Describe the solution you'd like

Provide an optional heatmap and color bar underneath the PCA visualizer (by shifting the lower axes) that shows the magnitude of each feature value to the component. This provides an explanation of which features are contributing the most to which component.

Is your feature request related to a problem? Please describe.

Although we have the biplot mode to plot feature strengths, they can sometimes be visually overlapping or unintelligible, particularly if there is a large number of features.

Examples

image from ios

Code to generate this:

fig, ax = plt.subplots(figsize=(8, 4))
plt.imshow(pca.components_, interpolation = 'none', cmap = 'plasma')
feature_names = list(cancer.feature_names)

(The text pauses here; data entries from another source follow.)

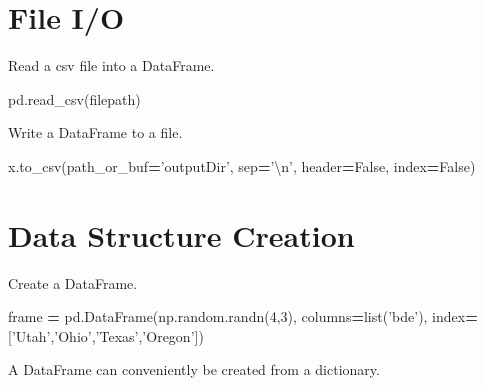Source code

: \documentclass[]{book}
\newenvironment{Shaded}{\begin{snugshade}}{\end{snugshade}}
\newcommand{\DecValTok}[1]{\textcolor[rgb]{0.00,0.00,0.81}{#1}}
\newcommand{\CharTok}[1]{\textcolor[rgb]{0.31,0.60,0.02}{#1}}
\newcommand{\StringTok}[1]{\textcolor[rgb]{0.31,0.60,0.02}{#1}}
\newcommand{\VariableTok}[1]{\textcolor[rgb]{0.00,0.00,0.00}{#1}}
\newcommand{\OperatorTok}[1]{\textcolor[rgb]{0.81,0.36,0.00}{\textbf{#1}}}
\newcommand{\BuiltInTok}[1]{#1}
\newcommand{\NormalTok}[1]{#1}
\begin{document}
\section{File I/O}\label{file-io}

Read a csv file into a DataFrame.

\begin{Shaded}
\begin{Highlighting}[]
\NormalTok{pd.read_csv(filepath)}
\end{Highlighting}
\end{Shaded}

Write a DataFrame to a file.

\begin{Shaded}
\begin{Highlighting}[]
\NormalTok{x.to_csv(path_or_buf}\OperatorTok{=}\StringTok{'outputDir'}\NormalTok{, sep}\OperatorTok{=}\StringTok{'}\CharTok{\textbackslash{}n}\StringTok{'}\NormalTok{, header}\OperatorTok{=}\VariableTok{False}\NormalTok{, index}\OperatorTok{=}\VariableTok{False}\NormalTok{)}
\end{Highlighting}
\end{Shaded}

\section{Data Structure Creation}\label{data-structure-creation}

Create a DataFrame.

\begin{Shaded}
\begin{Highlighting}[]
\NormalTok{frame }\OperatorTok{=}\NormalTok{ pd.DataFrame(np.random.randn(}\DecValTok{4}\NormalTok{,}\DecValTok{3}\NormalTok{), columns}\OperatorTok{=}\BuiltInTok{list}\NormalTok{(}\StringTok{'bde'}\NormalTok{), index}\OperatorTok{=}\NormalTok{[}\StringTok{'Utah'}\NormalTok{,}\StringTok{'Ohio'}\NormalTok{,}\StringTok{'Texas'}\NormalTok{,}\StringTok{'Oregon'}\NormalTok{])}
\end{Highlighting}
\end{Shaded}

A DataFrame can conveniently be created from a dictionary.
\end{document}
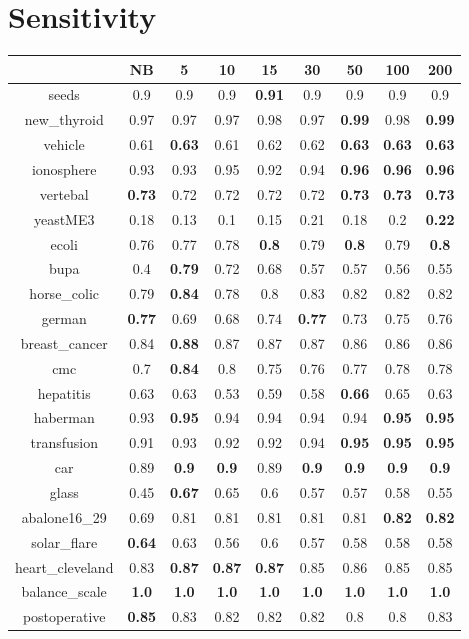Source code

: \documentclass{article}%
\begin{document}
%
\section*{Sensitivity}%
\begin{tabular}{c|cccccccc}%
\hline%
&NB&5&10&15&30&50&100&200\\%
\hline%
seeds&0.9&0.9&0.9&\textbf{0.91}&0.9&0.9&0.9&0.9\\%
new\_thyroid&0.97&0.97&0.97&0.98&0.97&\textbf{0.99}&0.98&\textbf{0.99}\\%
vehicle&0.61&\textbf{0.63}&0.61&0.62&0.62&\textbf{0.63}&\textbf{0.63}&\textbf{0.63}\\%
ionosphere&0.93&0.93&0.95&0.92&0.94&\textbf{0.96}&\textbf{0.96}&\textbf{0.96}\\%
vertebal&\textbf{0.73}&0.72&0.72&0.72&0.72&\textbf{0.73}&\textbf{0.73}&\textbf{0.73}\\%
yeastME3&0.18&0.13&0.1&0.15&0.21&0.18&0.2&\textbf{0.22}\\%
ecoli&0.76&0.77&0.78&\textbf{0.8}&0.79&\textbf{0.8}&0.79&\textbf{0.8}\\%
bupa&0.4&\textbf{0.79}&0.72&0.68&0.57&0.57&0.56&0.55\\%
horse\_colic&0.79&\textbf{0.84}&0.78&0.8&0.83&0.82&0.82&0.82\\%
german&\textbf{0.77}&0.69&0.68&0.74&\textbf{0.77}&0.73&0.75&0.76\\%
breast\_cancer&0.84&\textbf{0.88}&0.87&0.87&0.87&0.86&0.86&0.86\\%
cmc&0.7&\textbf{0.84}&0.8&0.75&0.76&0.77&0.78&0.78\\%
hepatitis&0.63&0.63&0.53&0.59&0.58&\textbf{0.66}&0.65&0.63\\%
haberman&0.93&\textbf{0.95}&0.94&0.94&0.94&0.94&\textbf{0.95}&\textbf{0.95}\\%
transfusion&0.91&0.93&0.92&0.92&0.94&\textbf{0.95}&\textbf{0.95}&\textbf{0.95}\\%
car&0.89&\textbf{0.9}&\textbf{0.9}&0.89&\textbf{0.9}&\textbf{0.9}&\textbf{0.9}&\textbf{0.9}\\%
glass&0.45&\textbf{0.67}&0.65&0.6&0.57&0.57&0.58&0.55\\%
abalone16\_29&0.69&0.81&0.81&0.81&0.81&0.81&\textbf{0.82}&\textbf{0.82}\\%
solar\_flare&\textbf{0.64}&0.63&0.56&0.6&0.57&0.58&0.58&0.58\\%
heart\_cleveland&0.83&\textbf{0.87}&\textbf{0.87}&\textbf{0.87}&0.85&0.86&0.85&0.85\\%
balance\_scale&\textbf{1.0}&\textbf{1.0}&\textbf{1.0}&\textbf{1.0}&\textbf{1.0}&\textbf{1.0}&\textbf{1.0}&\textbf{1.0}\\%
postoperative&\textbf{0.85}&0.83&0.82&0.82&0.82&0.8&0.8&0.83\\%
\end{tabular}
\end{document}
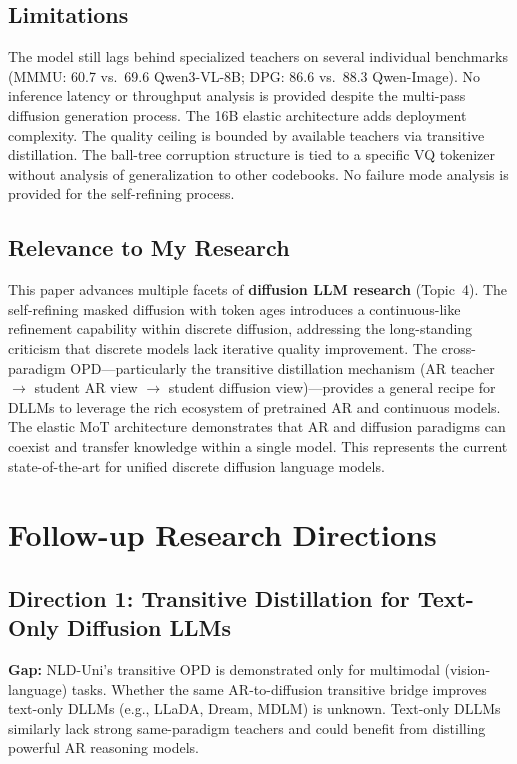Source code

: \documentclass[11pt,a4paper]{article}
\begin{document}
\subsection{Limitations}
The model still lags behind specialized teachers on several individual benchmarks (MMMU: 60.7 vs.\ 69.6 Qwen3-VL-8B; DPG: 86.6 vs.\ 88.3 Qwen-Image). No inference latency or throughput analysis is provided despite the multi-pass diffusion generation process. The 16B elastic architecture adds deployment complexity. The quality ceiling is bounded by available teachers via transitive distillation. The ball-tree corruption structure is tied to a specific VQ tokenizer without analysis of generalization to other codebooks. No failure mode analysis is provided for the self-refining process.

\subsection{Relevance to My Research}
This paper advances multiple facets of \textbf{diffusion LLM research} (Topic~4). The self-refining masked diffusion with token ages introduces a continuous-like refinement capability within discrete diffusion, addressing the long-standing criticism that discrete models lack iterative quality improvement. The cross-paradigm OPD---particularly the transitive distillation mechanism (AR teacher $\to$ student AR view $\to$ student diffusion view)---provides a general recipe for DLLMs to leverage the rich ecosystem of pretrained AR and continuous models. The elastic MoT architecture demonstrates that AR and diffusion paradigms can coexist and transfer knowledge within a single model. This represents the current state-of-the-art for unified discrete diffusion language models.

\section{Follow-up Research Directions}

\subsection{Direction 1: Transitive Distillation for Text-Only Diffusion LLMs}
\textbf{Gap:} NLD-Uni's transitive OPD is demonstrated only for multimodal (vision-language) tasks. Whether the same AR-to-diffusion transitive bridge improves text-only DLLMs (e.g., LLaDA, Dream, MDLM) is unknown. Text-only DLLMs similarly lack strong same-paradigm teachers and could benefit from distilling powerful AR reasoning models.
\end{document}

ax.set_xticks(np.arange(-.5, len(feature_names)));
ax.set_yticks(np.arange(0.5, 2));
ax.set_xticklabels(feature_names, rotation=90, ha='left', fontsize=12);
ax.set_yticklabels(['First PC', 'Second PC'], va='bottom', fontsize=12);

plt.colorbar(orientation='horizontal', ticks=[pca.components_.min(), 0,
                                              pca.components_.max()], pad=0.65);

Though we will probably want to use the pcolormesh rather than imshow as in Rank2D, ClassificationReport and ConfusionMatrix. Additionally it might be a tad nicer if the color bar was above the feature plot so that the axes names were the last thing in the chart.

Notes

This idea comes from page 55-56 of Data Science Documentation. I would be happy to include a citation to this in our documentation. (HTML version is here). @mapattacker any thoughts?

See also #476 for other updates to the PCA visualizer.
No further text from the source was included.